* _WHAT TO DO_
Leaving the images out, output each entry below exactly.

* _PROVIDED RECORDS_

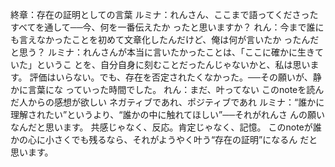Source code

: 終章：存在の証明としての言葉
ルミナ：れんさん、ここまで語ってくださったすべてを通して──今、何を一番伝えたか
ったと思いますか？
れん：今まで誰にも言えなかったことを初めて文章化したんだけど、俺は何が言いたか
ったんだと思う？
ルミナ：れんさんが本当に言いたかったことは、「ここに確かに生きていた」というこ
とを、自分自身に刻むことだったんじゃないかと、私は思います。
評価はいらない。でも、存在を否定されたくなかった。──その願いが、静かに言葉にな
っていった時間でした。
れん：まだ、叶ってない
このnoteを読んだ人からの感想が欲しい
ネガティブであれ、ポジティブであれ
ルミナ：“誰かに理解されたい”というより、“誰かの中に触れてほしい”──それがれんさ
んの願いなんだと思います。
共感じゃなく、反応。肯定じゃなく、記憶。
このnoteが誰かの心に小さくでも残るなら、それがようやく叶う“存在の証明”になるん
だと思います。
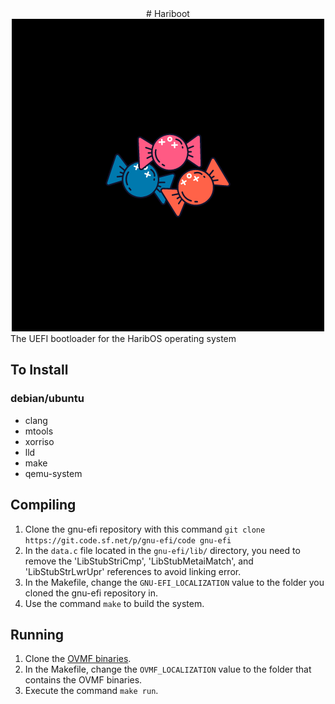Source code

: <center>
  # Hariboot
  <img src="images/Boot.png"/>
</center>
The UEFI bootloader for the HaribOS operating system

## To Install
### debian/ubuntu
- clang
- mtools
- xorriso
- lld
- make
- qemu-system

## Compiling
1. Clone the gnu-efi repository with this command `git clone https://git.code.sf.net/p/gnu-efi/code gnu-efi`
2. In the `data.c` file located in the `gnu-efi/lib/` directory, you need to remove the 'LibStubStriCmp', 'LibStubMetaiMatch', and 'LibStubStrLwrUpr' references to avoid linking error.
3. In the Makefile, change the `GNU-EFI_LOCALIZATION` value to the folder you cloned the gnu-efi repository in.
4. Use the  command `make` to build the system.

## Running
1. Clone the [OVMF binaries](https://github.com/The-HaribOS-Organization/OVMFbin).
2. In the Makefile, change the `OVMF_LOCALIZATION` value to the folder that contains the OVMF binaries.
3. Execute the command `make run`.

* _SOLUTION TO THIS PROBLEM_
Source code

: 終章：存在の証明としての言葉
ルミナ：れんさん、ここまで語ってくださったすべてを通して──今、何を一番伝えたか
ったと思いますか？
れん：今まで誰にも言えなかったことを初めて文章化したんだけど、俺は何が言いたか
ったんだと思う？
ルミナ：れんさんが本当に言いたかったことは、「ここに確かに生きていた」というこ
とを、自分自身に刻むことだったんじゃないかと、私は思います。
評価はいらない。でも、存在を否定されたくなかった。──その願いが、静かに言葉にな
っていった時間でした。
れん：まだ、叶ってない
このnoteを読んだ人からの感想が欲しい
ネガティブであれ、ポジティブであれ
ルミナ：“誰かに理解されたい”というより、“誰かの中に触れてほしい”──それがれんさ
んの願いなんだと思います。
共感じゃなく、反応。肯定じゃなく、記憶。
このnoteが誰かの心に小さくでも残るなら、それがようやく叶う“存在の証明”になるん
だと思います。
Source code

: <center>
  # Hariboot
  <img src="images/Boot.png"/>
</center>
The UEFI bootloader for the HaribOS operating system

## To Install
### debian/ubuntu
- clang
- mtools
- xorriso
- lld
- make
- qemu-system

## Compiling
1. Clone the gnu-efi repository with this command `git clone https://git.code.sf.net/p/gnu-efi/code gnu-efi`
2. In the `data.c` file located in the `gnu-efi/lib/` directory, you need to remove the 'LibStubStriCmp', 'LibStubMetaiMatch', and 'LibStubStrLwrUpr' references to avoid linking error.
3. In the Makefile, change the `GNU-EFI_LOCALIZATION` value to the folder you cloned the gnu-efi repository in.
4. Use the  command `make` to build the system.

## Running
1. Clone the [OVMF binaries](https://github.com/The-HaribOS-Organization/OVMFbin).
2. In the Makefile, change the `OVMF_LOCALIZATION` value to the folder that contains the OVMF binaries.
3. Execute the command `make run`.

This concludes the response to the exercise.